Community wardens get on their bikes

Westmeath County Council has come up with an environmentally friendly approach to its presence in the community, with the launch this week of a community warden bicycle patrol.

Hybrid bicycles, which can be used both on and off road, will provide extra flexibility to wardens across the county’s towns and villages to patrol a wider area than previously.

The scheme will also allow urban areas including parks and other leisure areas to be patrolled in a more environmentally friendly manner.

The new bicycle patrol forms a major part of the council’s environmental protection effort. Duties of the wardens will range from environmental awareness, control of litter, pollution prevention, identification of derelict sites, and promotion of the Green Schools initiative, to control of casual trading, assistance to community and voluntary groups, and control of horses and dogs.

County manager Daniel McLoughlin says the initiative will ensure more efficient service provision by the council.

“It will ensure that the Community Warden Service will be more visible and accessible to the community at a very local level.

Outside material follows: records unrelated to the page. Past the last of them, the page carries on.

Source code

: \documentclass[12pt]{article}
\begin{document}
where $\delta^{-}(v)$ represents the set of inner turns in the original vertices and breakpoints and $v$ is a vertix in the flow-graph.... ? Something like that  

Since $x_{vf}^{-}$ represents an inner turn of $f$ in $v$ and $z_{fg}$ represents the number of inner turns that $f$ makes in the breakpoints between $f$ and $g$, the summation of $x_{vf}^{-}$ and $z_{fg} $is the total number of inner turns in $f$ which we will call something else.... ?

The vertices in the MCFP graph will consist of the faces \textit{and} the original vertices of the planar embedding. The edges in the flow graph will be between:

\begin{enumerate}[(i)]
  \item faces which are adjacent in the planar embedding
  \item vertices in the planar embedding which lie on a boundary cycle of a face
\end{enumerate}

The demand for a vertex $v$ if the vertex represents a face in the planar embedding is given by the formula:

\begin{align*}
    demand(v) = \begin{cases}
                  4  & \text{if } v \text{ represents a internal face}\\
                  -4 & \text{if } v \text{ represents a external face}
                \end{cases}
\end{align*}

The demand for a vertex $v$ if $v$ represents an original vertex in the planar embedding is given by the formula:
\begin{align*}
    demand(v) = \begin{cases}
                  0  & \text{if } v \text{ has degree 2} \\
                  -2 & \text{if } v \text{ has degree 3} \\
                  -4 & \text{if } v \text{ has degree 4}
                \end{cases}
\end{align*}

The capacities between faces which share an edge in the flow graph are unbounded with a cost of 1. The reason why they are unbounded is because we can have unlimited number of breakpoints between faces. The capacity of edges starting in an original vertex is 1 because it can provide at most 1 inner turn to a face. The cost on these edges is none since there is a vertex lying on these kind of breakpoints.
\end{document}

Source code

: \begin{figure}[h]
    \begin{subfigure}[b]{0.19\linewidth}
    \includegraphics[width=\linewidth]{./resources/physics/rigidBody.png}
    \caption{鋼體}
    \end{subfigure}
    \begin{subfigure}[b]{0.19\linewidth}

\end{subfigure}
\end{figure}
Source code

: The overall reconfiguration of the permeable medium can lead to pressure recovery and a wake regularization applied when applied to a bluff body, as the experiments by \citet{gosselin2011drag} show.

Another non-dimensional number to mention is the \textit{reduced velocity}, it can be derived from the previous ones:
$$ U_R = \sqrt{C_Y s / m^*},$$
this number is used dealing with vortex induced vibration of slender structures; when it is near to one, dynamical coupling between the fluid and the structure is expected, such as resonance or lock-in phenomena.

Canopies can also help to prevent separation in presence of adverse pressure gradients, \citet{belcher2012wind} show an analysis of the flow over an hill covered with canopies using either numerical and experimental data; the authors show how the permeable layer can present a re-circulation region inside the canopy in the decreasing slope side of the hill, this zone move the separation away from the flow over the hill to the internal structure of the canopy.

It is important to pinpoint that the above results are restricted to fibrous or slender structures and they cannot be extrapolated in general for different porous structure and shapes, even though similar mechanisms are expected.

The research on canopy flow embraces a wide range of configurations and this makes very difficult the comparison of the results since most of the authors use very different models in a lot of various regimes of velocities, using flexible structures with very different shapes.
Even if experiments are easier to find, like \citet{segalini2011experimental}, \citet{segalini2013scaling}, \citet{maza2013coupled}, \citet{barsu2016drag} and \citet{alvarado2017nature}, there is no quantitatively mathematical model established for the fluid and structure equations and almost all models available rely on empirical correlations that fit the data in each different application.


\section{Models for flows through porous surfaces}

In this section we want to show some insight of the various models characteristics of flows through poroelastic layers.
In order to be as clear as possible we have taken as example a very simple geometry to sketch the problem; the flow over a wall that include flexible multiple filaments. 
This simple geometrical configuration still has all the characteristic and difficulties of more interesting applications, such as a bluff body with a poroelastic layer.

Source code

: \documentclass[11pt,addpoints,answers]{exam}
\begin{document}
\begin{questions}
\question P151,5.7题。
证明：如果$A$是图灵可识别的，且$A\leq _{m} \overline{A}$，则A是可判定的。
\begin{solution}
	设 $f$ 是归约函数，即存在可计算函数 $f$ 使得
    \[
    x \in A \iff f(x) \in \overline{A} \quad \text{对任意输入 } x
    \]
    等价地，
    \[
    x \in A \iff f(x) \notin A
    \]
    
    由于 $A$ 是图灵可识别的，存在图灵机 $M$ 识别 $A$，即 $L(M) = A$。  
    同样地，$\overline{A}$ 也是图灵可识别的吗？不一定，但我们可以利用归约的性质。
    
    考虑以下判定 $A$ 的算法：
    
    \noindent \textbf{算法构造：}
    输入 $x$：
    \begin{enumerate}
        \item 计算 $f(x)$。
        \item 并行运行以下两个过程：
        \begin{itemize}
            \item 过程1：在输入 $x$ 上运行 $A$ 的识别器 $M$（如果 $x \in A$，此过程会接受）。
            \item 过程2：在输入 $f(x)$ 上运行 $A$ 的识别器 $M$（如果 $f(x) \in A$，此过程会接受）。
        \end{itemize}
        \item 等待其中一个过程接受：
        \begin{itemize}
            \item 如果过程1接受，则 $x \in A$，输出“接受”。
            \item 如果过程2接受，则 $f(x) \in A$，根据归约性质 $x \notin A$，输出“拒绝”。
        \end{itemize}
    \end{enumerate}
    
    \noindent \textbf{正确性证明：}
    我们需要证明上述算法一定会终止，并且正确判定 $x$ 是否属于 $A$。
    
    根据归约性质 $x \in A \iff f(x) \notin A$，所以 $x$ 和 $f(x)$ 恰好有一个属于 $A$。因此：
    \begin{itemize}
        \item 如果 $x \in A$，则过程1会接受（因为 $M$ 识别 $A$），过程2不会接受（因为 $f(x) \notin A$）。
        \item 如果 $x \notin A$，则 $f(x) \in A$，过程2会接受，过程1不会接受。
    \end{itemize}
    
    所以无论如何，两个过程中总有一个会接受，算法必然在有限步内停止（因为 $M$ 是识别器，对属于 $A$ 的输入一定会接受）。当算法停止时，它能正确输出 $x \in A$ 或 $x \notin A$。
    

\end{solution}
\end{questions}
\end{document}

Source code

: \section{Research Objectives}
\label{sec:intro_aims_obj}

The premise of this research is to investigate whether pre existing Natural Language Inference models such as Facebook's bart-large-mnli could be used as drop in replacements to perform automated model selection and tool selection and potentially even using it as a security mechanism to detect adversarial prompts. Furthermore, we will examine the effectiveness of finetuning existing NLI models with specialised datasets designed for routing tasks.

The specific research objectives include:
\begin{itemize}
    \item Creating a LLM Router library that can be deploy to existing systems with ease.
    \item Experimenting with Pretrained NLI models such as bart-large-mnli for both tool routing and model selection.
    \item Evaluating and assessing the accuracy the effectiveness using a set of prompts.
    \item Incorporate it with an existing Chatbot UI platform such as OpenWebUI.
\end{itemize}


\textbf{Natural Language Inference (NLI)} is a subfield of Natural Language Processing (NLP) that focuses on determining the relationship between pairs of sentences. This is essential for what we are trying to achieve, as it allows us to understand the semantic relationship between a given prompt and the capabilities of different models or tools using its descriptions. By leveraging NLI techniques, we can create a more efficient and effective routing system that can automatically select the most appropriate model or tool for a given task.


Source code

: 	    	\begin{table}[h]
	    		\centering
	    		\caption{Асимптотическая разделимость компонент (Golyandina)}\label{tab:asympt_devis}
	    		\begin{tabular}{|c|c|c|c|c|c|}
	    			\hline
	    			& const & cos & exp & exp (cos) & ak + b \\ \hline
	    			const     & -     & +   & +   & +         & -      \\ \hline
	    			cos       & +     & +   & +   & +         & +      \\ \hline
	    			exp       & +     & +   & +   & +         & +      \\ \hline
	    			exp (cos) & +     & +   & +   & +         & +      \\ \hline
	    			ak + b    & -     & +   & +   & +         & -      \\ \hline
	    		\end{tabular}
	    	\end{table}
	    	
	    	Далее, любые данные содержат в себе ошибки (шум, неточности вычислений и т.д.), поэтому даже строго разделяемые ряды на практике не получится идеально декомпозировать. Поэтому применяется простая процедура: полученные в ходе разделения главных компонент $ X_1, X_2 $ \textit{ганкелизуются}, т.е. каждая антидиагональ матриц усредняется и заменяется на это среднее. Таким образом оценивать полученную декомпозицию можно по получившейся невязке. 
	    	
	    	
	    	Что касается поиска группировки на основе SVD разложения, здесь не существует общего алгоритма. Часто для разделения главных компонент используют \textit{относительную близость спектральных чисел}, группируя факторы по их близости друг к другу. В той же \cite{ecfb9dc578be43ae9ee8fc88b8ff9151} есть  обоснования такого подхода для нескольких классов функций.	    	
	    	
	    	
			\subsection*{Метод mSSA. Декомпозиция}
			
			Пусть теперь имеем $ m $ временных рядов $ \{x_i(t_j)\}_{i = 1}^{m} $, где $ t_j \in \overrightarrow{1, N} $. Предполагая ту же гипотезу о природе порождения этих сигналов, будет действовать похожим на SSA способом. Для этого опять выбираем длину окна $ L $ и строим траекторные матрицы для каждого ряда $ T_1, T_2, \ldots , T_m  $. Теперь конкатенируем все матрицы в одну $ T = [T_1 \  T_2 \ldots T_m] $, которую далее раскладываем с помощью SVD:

It is hoped that this will offer a reassuring presence in the community and that the residents will get to know their community wardens,” he said.

The initiative forms part of the council’s commitment to national climate change and energy efficiency policies. The introduction of the community warden bicycle patrol will contribute to the quest for a greener and safer Westmeath, and will reduce this council’s carbon footprint by an estimated 11 tonnes of CO2 emissions per annum.